Also one big thing missing is the lack of a sense of shared sacrifice between the american people and the iraqi people. you do not get any sense that we view each other as brothers or allies in this struggle. maybe amongst the military units in iraq there is, but not between the american people and the iraqi people.
the question that mr. friedman is dropping the ball on is:
what now? what do we do now to disengage from the failed policy that led us there and to put iraq into some stable condition that will no come back and bite us later. what do the iraqi’s want now? it is interesting how rarely we see any direct interviews or discussions on prime time media with actual real iraqi’s telling us what they want. i know there is a language barrier and violence. but you would think if we care about iraq and helping them become a democracy that we would be talking to them everyday on talk shows and larry king about what is happening there and what they are thinking about. where are the iraqi george washingtons and thomas jeffersons. how can you expect a democracy to form if there are none.
November 15, 2008 @ 12:51 am | Comment
4 By Oab
And now Richard will you finally grace us with a take a stance on all this paranoid material? Or do you prefer to stay out of it ?
I am very surprised about your stuborned silence on these subjects…

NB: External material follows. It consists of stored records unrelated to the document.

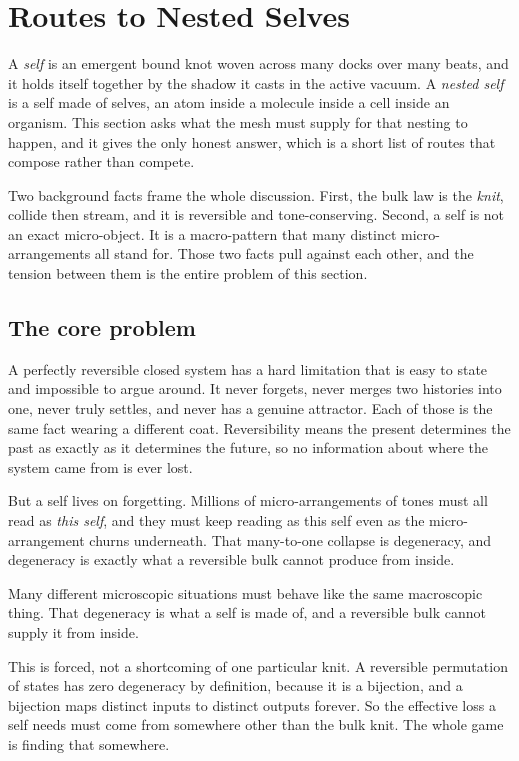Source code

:\section{Routes to Nested Selves}

A \emph{self} is an emergent bound knot woven across many docks over many beats, and it holds itself together by the shadow it casts in the active vacuum. A \emph{nested self} is a self made of selves, an atom inside a molecule inside a cell inside an organism. This section asks what the mesh must supply for that nesting to happen, and it gives the only honest answer, which is a short list of routes that compose rather than compete.

Two background facts frame the whole discussion. First, the bulk law is the \emph{knit}, collide then stream, and it is reversible and tone-conserving. Second, a self is not an exact micro-object. It is a macro-pattern that many distinct micro-arrangements all stand for. Those two facts pull against each other, and the tension between them is the entire problem of this section.

\subsection{The core problem}

A perfectly reversible closed system has a hard limitation that is easy to state and impossible to argue around. It never forgets, never merges two histories into one, never truly settles, and never has a genuine attractor. Each of those is the same fact wearing a different coat. Reversibility means the present determines the past as exactly as it determines the future, so no information about where the system came from is ever lost.

But a self lives on forgetting. Millions of micro-arrangements of tones must all read as \emph{this self}, and they must keep reading as this self even as the micro-arrangement churns underneath. That many-to-one collapse is degeneracy, and degeneracy is exactly what a reversible bulk cannot produce from inside.

\begin{principle}
Many different microscopic situations must behave like the same macroscopic thing. That degeneracy is what a self is made of, and a reversible bulk cannot supply it from inside.
\end{principle}

This is forced, not a shortcoming of one particular knit. A reversible permutation of states has zero degeneracy by definition, because it is a bijection, and a bijection maps distinct inputs to distinct outputs forever. So the effective loss a self needs must come from somewhere other than the bulk knit. The whole game is finding that somewhere.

November 15, 2008 @ 1:08 am | Comment
5 By Michael Turton
Friedman is just another example of the endless array of pundits, constantly wrong, who nevertheless keep their employment because they echo Establishment talking points. The mainstream punditocracy is just a gigantic echo chamber.

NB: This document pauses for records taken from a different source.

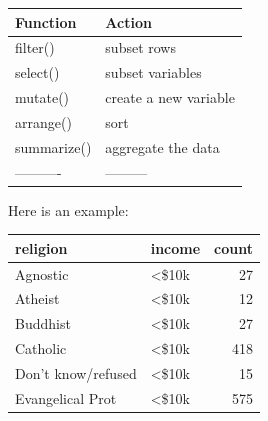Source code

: \documentclass[
  letterpaper,
  DIV=11,
  numbers=noendperiod]{scrreprt}
\newenvironment{Shaded}{\begin{snugshade}}{\end{snugshade}}
\newcommand{\AttributeTok}[1]{\textcolor[rgb]{0.40,0.45,0.13}{#1}}
\newcommand{\CommentTok}[1]{\textcolor[rgb]{0.37,0.37,0.37}{#1}}
\newcommand{\FunctionTok}[1]{\textcolor[rgb]{0.28,0.35,0.67}{#1}}
\newcommand{\NormalTok}[1]{\textcolor[rgb]{0.00,0.23,0.31}{#1}}
\newcommand{\OtherTok}[1]{\textcolor[rgb]{0.00,0.23,0.31}{#1}}
\newcommand{\SpecialCharTok}[1]{\textcolor[rgb]{0.37,0.37,0.37}{#1}}
\newcommand{\StringTok}[1]{\textcolor[rgb]{0.13,0.47,0.30}{#1}}
\begin{document}
\begin{longtable}[]{@{}ll@{}}
\toprule\noalign{}
Function & Action \\
\midrule\noalign{}
\endhead
\bottomrule\noalign{}
\endlastfoot
filter() & subset rows \\
select() & subset variables \\
mutate() & create a new variable \\
arrange() & sort \\
summarize() & aggregate the data \\
---------- & --------- \\
\end{longtable}

Here is an example:

\begin{Shaded}
\end{Shaded}

\begin{longtable}[]{@{}llr@{}}
\toprule\noalign{}
religion & income & count \\
\midrule\noalign{}
\endhead
\bottomrule\noalign{}
\endlastfoot
Agnostic & \textless\$10k & 27 \\
Atheist & \textless\$10k & 12 \\
Buddhist & \textless\$10k & 27 \\
Catholic & \textless\$10k & 418 \\
Don't know/refused & \textless\$10k & 15 \\
Evangelical Prot & \textless\$10k & 575 \\
\end{longtable}

\begin{Shaded}
\end{Shaded}
\end{document}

November 15, 2008 @ 10:54 am | Comment
6 By Buck
Many spies are recruited from the ranks of the Mormons because Mormons don’t drink alcohol, don’t smoke tobacco (or anything for that matter), don’t drink coffee, don’t have sex (except with their multiple wives) and, generally never, never “get jiggy wit it”. The Osmunds are Mormons.

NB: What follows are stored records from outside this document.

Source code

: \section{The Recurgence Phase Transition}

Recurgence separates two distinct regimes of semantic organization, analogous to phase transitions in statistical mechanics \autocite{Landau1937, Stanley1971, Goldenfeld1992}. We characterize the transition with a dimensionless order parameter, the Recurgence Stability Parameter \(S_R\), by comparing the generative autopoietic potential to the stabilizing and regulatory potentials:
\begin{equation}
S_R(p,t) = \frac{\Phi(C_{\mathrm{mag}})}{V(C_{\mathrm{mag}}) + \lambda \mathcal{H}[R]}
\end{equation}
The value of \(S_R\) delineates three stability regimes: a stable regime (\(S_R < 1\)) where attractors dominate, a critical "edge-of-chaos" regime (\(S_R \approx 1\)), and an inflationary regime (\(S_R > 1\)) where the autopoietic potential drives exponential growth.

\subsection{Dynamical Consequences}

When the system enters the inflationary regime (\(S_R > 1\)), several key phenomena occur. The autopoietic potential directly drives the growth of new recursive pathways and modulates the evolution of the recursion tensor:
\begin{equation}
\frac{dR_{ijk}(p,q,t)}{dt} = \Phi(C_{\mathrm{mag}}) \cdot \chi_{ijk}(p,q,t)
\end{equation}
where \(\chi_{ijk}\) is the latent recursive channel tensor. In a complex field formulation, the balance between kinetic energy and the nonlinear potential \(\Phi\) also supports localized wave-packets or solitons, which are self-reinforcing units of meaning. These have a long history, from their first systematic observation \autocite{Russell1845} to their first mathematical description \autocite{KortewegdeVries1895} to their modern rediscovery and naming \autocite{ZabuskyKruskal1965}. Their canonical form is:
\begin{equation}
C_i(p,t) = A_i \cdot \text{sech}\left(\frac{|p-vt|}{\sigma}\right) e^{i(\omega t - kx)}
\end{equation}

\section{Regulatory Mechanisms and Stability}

http://hk.youtube.com/watch?v=Xa93QDT_5tM&feature=related
November 15, 2008 @ 10:54 am | Comment
7 By Buck
In the future, we’ll probably be governed by a corporate elite of aging, ultra-rich lunatics obsessed with their imagined superiority and a fear of death. They’ll eventually resort to bio-technology to prolong their morbid lives. They’ll encase themselves in an intellectual cacoon of sycophants guarded by a pretorian guard of right-wing, lunatic religious nuts convinced that the Judgment Day is coming and determined to see it through. There’ll be a constant, submerged war going on for control of “territory”, not physical land as before, but of “surveillance territory”, the ability to monitor everyone, everywhere, at any time. And the masses will be largely oblivious to it all, and will quickly learn that to get ahead in this world one must “repeat the words”. Success lies in the repetition of the words, not their truth.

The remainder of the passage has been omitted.